I'm sorry this bothers you so much... but I'm very busy during the school year (which starts next week), and my free time is spent salvaging exercise and hanging out haha. During the year, I listened to classical mostly in bed right before I went to sleep, or some occasional youtube link chasing (although this usually ended up in lots of wasted time, and thus lost sleep). Maybe you're right that wanting to be spoon-fed won't be too productive, though. I'm just hoping it'll save me time, since maybe someone on the forums had similar tastes to me at one point and had music to suggest off the bat. I'm probably being kinda impatient though, since dj seems to imply that it takes some time before your interests to become more varied



Fergus said:


> If you don't want to spend too much money, try emusic or Audio Lunchbox.

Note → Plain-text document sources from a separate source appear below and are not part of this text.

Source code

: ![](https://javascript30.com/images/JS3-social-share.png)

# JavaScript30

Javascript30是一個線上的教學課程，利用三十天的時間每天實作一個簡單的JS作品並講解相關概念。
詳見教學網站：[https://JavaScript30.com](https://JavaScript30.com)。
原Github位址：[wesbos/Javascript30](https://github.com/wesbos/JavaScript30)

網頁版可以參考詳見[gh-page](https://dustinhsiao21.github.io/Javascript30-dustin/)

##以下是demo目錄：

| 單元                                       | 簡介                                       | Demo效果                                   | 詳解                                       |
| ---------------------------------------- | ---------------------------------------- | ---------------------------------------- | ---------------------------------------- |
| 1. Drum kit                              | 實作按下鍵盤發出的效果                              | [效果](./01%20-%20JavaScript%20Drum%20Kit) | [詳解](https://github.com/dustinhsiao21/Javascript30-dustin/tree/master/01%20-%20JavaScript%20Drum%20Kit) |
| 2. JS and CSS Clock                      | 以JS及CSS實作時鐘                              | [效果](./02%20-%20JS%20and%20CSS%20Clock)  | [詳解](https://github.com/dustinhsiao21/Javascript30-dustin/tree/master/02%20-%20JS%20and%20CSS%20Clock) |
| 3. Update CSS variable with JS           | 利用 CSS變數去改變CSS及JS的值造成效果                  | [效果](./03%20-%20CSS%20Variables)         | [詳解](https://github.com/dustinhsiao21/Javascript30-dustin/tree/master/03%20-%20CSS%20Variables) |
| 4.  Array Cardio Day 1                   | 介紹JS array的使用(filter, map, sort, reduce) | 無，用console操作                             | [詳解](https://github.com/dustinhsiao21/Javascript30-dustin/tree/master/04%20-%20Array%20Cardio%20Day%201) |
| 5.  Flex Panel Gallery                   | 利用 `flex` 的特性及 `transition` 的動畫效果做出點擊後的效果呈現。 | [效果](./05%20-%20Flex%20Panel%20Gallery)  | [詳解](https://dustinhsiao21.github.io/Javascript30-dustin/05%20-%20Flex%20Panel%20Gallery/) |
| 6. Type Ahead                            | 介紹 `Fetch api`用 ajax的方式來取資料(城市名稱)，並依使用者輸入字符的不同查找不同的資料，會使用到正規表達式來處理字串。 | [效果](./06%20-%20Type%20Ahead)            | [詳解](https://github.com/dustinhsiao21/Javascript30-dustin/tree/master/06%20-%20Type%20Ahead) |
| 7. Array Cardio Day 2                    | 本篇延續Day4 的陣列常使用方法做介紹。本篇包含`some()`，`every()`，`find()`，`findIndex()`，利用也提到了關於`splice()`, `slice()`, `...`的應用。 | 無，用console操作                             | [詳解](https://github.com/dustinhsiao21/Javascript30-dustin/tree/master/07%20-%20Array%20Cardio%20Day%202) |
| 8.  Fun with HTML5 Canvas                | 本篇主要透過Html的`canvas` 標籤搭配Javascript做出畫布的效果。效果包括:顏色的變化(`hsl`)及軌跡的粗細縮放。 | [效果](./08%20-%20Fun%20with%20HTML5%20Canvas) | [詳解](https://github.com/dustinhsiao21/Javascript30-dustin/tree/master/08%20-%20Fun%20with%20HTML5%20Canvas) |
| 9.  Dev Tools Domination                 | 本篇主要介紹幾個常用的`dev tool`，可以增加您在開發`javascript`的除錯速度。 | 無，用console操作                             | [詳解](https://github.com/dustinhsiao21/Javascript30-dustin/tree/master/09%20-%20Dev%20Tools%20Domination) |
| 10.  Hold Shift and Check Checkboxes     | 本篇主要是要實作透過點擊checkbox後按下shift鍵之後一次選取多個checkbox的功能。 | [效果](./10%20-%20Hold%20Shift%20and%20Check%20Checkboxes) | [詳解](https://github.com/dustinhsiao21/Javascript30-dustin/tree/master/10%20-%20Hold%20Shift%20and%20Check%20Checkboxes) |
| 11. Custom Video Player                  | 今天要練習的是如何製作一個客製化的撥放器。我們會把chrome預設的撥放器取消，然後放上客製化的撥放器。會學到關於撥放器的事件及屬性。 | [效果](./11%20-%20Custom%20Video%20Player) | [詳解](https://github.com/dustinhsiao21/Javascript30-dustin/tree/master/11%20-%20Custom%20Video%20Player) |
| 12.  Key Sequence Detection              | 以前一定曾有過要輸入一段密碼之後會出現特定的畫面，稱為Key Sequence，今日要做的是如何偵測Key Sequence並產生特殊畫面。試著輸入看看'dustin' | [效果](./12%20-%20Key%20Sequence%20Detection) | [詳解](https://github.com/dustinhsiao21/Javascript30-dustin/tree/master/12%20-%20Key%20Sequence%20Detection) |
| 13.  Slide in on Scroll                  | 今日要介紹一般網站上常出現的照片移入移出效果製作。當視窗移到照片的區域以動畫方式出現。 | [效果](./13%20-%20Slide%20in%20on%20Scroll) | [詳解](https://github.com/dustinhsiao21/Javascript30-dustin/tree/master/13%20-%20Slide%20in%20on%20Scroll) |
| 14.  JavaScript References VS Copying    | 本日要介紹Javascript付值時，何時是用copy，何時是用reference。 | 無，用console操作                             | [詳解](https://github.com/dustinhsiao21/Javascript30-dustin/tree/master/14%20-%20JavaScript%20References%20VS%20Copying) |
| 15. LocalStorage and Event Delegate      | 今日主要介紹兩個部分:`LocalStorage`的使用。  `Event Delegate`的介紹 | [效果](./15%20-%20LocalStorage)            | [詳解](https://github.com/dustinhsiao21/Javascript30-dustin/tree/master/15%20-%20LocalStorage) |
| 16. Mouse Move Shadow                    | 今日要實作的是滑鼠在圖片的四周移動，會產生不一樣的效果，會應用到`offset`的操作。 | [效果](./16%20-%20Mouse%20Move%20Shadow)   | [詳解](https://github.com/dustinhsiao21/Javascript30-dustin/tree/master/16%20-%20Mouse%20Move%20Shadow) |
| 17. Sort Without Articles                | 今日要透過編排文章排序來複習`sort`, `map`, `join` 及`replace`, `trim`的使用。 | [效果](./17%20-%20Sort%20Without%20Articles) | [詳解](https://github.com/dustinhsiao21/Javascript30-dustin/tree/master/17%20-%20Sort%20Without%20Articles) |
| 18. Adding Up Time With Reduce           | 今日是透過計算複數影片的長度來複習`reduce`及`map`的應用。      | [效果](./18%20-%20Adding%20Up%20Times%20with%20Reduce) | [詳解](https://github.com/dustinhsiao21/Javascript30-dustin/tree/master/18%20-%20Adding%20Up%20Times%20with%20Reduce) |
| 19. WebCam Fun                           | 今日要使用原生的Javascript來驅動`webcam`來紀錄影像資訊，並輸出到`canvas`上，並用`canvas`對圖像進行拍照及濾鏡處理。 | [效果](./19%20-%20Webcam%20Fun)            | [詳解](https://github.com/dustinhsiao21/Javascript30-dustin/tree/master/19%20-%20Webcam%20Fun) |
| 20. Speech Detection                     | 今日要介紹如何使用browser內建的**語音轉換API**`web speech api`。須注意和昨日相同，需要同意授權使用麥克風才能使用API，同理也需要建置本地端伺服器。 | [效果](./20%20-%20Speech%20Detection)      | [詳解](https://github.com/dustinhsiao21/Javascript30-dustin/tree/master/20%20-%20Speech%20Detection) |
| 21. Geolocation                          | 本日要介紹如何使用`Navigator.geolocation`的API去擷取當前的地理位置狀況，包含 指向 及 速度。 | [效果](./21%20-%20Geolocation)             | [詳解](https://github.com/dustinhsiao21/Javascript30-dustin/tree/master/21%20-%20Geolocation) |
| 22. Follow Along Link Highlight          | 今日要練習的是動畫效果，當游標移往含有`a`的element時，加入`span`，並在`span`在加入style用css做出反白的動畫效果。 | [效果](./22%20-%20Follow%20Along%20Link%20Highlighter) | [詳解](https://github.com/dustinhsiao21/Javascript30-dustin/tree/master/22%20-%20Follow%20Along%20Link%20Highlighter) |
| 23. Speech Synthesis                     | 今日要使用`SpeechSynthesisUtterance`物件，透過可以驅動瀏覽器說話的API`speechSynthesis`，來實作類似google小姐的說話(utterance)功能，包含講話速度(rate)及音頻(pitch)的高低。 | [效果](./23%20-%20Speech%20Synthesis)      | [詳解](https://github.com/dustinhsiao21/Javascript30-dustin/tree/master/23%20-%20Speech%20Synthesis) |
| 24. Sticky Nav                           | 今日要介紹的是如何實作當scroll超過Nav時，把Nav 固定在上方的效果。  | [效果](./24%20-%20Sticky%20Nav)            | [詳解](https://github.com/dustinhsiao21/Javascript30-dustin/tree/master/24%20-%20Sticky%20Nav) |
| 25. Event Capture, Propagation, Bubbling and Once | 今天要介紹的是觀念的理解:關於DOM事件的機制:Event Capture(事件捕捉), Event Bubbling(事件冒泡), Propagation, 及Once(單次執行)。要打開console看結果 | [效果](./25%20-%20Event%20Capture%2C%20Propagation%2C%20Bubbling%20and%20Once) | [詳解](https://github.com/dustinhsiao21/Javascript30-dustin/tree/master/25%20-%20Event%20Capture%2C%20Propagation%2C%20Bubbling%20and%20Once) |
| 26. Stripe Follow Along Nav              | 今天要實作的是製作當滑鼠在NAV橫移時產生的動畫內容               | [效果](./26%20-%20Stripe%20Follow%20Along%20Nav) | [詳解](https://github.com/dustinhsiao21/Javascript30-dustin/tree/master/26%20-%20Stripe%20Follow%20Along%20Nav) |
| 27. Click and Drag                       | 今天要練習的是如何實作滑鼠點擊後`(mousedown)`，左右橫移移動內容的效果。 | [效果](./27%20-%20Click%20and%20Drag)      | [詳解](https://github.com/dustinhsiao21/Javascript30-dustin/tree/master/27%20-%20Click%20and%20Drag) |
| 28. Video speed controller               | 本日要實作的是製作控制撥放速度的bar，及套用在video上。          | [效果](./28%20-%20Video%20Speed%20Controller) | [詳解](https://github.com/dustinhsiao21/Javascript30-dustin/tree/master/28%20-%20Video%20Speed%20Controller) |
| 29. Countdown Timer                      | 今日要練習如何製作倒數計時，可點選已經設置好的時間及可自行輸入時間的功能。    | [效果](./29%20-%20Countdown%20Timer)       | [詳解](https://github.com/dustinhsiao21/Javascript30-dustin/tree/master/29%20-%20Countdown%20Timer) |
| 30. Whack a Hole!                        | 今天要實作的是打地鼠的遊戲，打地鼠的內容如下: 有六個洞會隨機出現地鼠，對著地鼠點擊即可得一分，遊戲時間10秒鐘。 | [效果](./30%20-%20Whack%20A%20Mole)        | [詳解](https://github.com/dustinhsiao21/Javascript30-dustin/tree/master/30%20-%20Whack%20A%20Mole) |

They are both considerably more affordable than iTunes, and although they have a smaller selection, both are well-stocked with classical albums. Now onto the recommendations:
> 
> Haydn: Symphonies 6-8. This group of symphonies normally appears together, and hearing it is what kicked off my current interest in Haydn.
> 
> ...


Sweet! I've heard one of the Planets movements before. I don't think it made a huge impression, but I knew it was a well-regarded piece, and I had made note to myself to listen to it all sometime. Heh, Golliwogg's Cakewalk was a kinda funny piece. I think I actually have the sheet music somewhere, from long ago... I'm listening to La Mer on youtube right now. I like it. It's kinda like the first time I listened to Ravel's Daphnis et Chloe Suite. Also, I've bookmarked those websites. Thanks!


----------



## Mirror Image (Apr 20, 2009)

Instead of giving you individual recommendations, which for me, takes way too long. I'm going to give you a list of my favorite composers. With this list, given your current tastes, print the list off and once you've explored everything there is to explore with each of them, then check them off. Good luck to you in your journey.

Here's a list of some of my favorite composers:

Ravel
Debussy
Vaughan Williams
Bartok
Bruckner
Mahler
Brahms
Berlioz
Stravinsky
Delius
Prokofiev
Shostakovich
Barber
Langgaard
Mendelssohn
Poulenc
Saint-Saens
Copland
Dvorak
Smetana
Suk
Bax
Finzi
Sibelius
Rimsky-Korsakov
Scriabin
Nielsen
Beethoven
Strauss, R.
Liszt
Rachmaninov
Holst
Gershwin
McKay, George Frederick
Hindemith
Elgar
Tchaikovsky
Balakirev
Britten
Grieg
Stanford
Walton
Glazunov
Roussel
Janacek
Howells
Parry
Rubbra
Diamond
Novak
Still, William Grant
Zemlinsky
Alwyn
Myaskovsky
Korngold
Arnold
Ireland, John
Hovhaness


----------